As Mayor de Blasio has pointed out, the city made smart investments over two prior administrations that have moved us forward significantly. Now, the Mayor has made a $100 million investment in the child welfare system, which has enabled ACS and Commissioner Carrion to work toward the following improvements in our care of these children:
- The foster care population is the lowest it’s been in decades as more children are being adopted and fewer are growing up without family.
- Our preventive services system, where we help families stay together, has overcome a historical gulf of distrust between families and the system.

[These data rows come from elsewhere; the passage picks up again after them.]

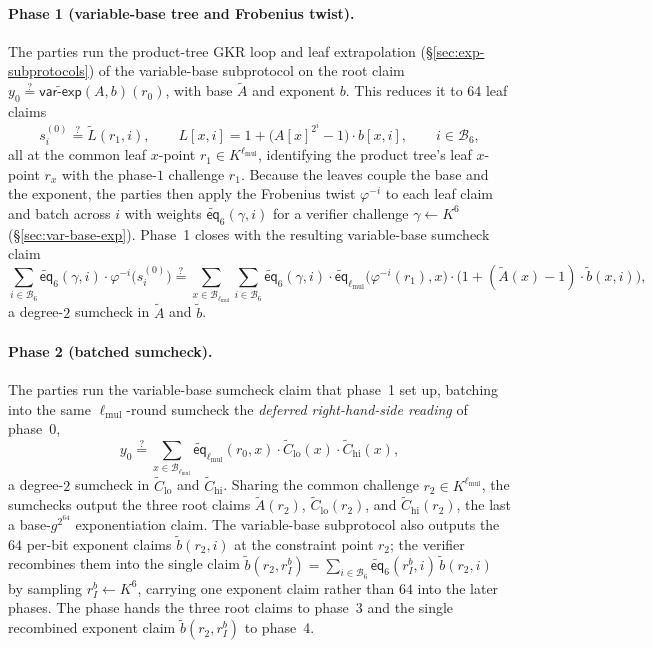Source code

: \documentclass{article}
\theoremstyle{definition}
\newcommand*{\mle}{\widetilde}
\newcommand{\eq}{\mathsf{eq}}
\newcommand{\BB}{\mathcal{B}}
\begin{document}
\paragraph{Phase 1 (variable-base tree and Frobenius twist).}
The parties run the product-tree GKR loop and leaf extrapolation (\S\ref{sec:exp-subprotocols}) of the variable-base subprotocol on the root claim $y_0 \stackrel{?}{=} \mle{\textsf{var-exp}}(A, b)(r_0)$, with base $\mle{A}$ and exponent $b$. This reduces it to $64$ leaf claims
\[
  s^{(0)}_i \stackrel{?}{=} \mle{L}(r_1, i), \qquad L[x, i] = 1 + \bigl( A[x]^{2^i} - 1 \bigr) \cdot b[x, i], \qquad i \in \BB_6,
\]
all at the common leaf $x$-point $r_1 \in K^{\ell_\text{mul}}$, identifying the product tree's leaf $x$-point $r_x$ with the phase-$1$ challenge $r_1$. Because the leaves couple the base and the exponent, the parties then apply the Frobenius twist $\varphi^{-i}$ to each leaf claim and batch across $i$ with weights $\mle{\eq}_6(\gamma, i)$ for a verifier challenge $\gamma \gets K^6$ (\S\ref{sec:var-base-exp}). Phase~1 closes with the resulting variable-base sumcheck claim
\[
  \sum_{i \in \BB_6} \mle{\eq}_6(\gamma, i) \cdot \varphi^{-i}\bigl( s^{(0)}_i \bigr) \stackrel{?}{=} \sum_{x \in \BB_{\ell_\text{mul}}} \sum_{i \in \BB_6} \mle{\eq}_6(\gamma, i) \cdot \mle{\eq}_{\ell_\text{mul}}\bigl( \varphi^{-i}(r_1), x \bigr) \cdot \bigl( 1 + (\mle{A}(x) - 1) \cdot \mle{b}(x, i) \bigr),
\]
a degree-$2$ sumcheck in $\mle{A}$ and $\mle{b}$.

\paragraph{Phase 2 (batched sumcheck).}
The parties run the variable-base sumcheck claim that phase~1 set up, batching into the same $\ell_\text{mul}$-round sumcheck the \emph{deferred right-hand-side reading} of phase~0,
\[
  y_0 \stackrel{?}{=} \sum_{x \in \BB_{\ell_\text{mul}}} \mle{\eq}_{\ell_\text{mul}}(r_0, x) \cdot \mle{C}_\text{lo}(x) \cdot \mle{C}_\text{hi}(x),
\]
a degree-$2$ sumcheck in $\mle{C}_\text{lo}$ and $\mle{C}_\text{hi}$. Sharing the common challenge $r_2 \in K^{\ell_\text{mul}}$, the sumchecks output the three root claims $\mle{A}(r_2)$, $\mle{C}_\text{lo}(r_2)$, and $\mle{C}_\text{hi}(r_2)$, the last a base-$g^{2^{64}}$ exponentiation claim. The variable-base subprotocol also outputs the $64$ per-bit exponent claims $\mle{b}(r_2, i)$ at the constraint point $r_2$; the verifier recombines them into the single claim $\mle{b}(r_2, r_I^b) = \sum_{i \in \BB_6} \mle{\eq}_6(r_I^b, i) \, \mle{b}(r_2, i)$ by sampling $r_I^b \gets K^6$, carrying one exponent claim rather than $64$ into the later phases. The phase hands the three root claims to phase~3 and the single recombined exponent claim $\mle{b}(r_2, r_I^b)$ to phase~4.
\end{document}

Cities around the country envy this system which provides families with tools to succeed and closely monitors their progress.
- We are a national leader in implementing evidence-based programs based on measurable results that keep more children out of harm’s way.
We will surely learn more about the Perkins case in the days ahead. Mayor de Blasio and Commissioner Carrion have already announced - and detailed at a City Council hearing yesterday - thoughtful reforms, especially the guidance to schools, where signs of abuse can often be spotted early. We are eager to apply any additional lessons learned.
Yes, we should hold the city accountable for its actions. Let’s be transparent about our failures, learn from them and make improvements. Let us also recognize an agency that literally saves thousands of lives every year, whose leadership and professionals are as dedicated as any we’ve seen in our decades of work in this field. All of us who do this work, carry with us the pain of children we know who've been hurt by someone close to them. For all of those children, and for Zymere, we must come together to get this right. To be sure, the most effective way to do so is to build on what is right in our system, in our families and in our communities.
Jess Dannhauser is president and CEO of Graham Windham; Jeremy Kohomban is president and CEO of The Children’s Village and Bill Baccaglini is president and CEO of The New York Foundling.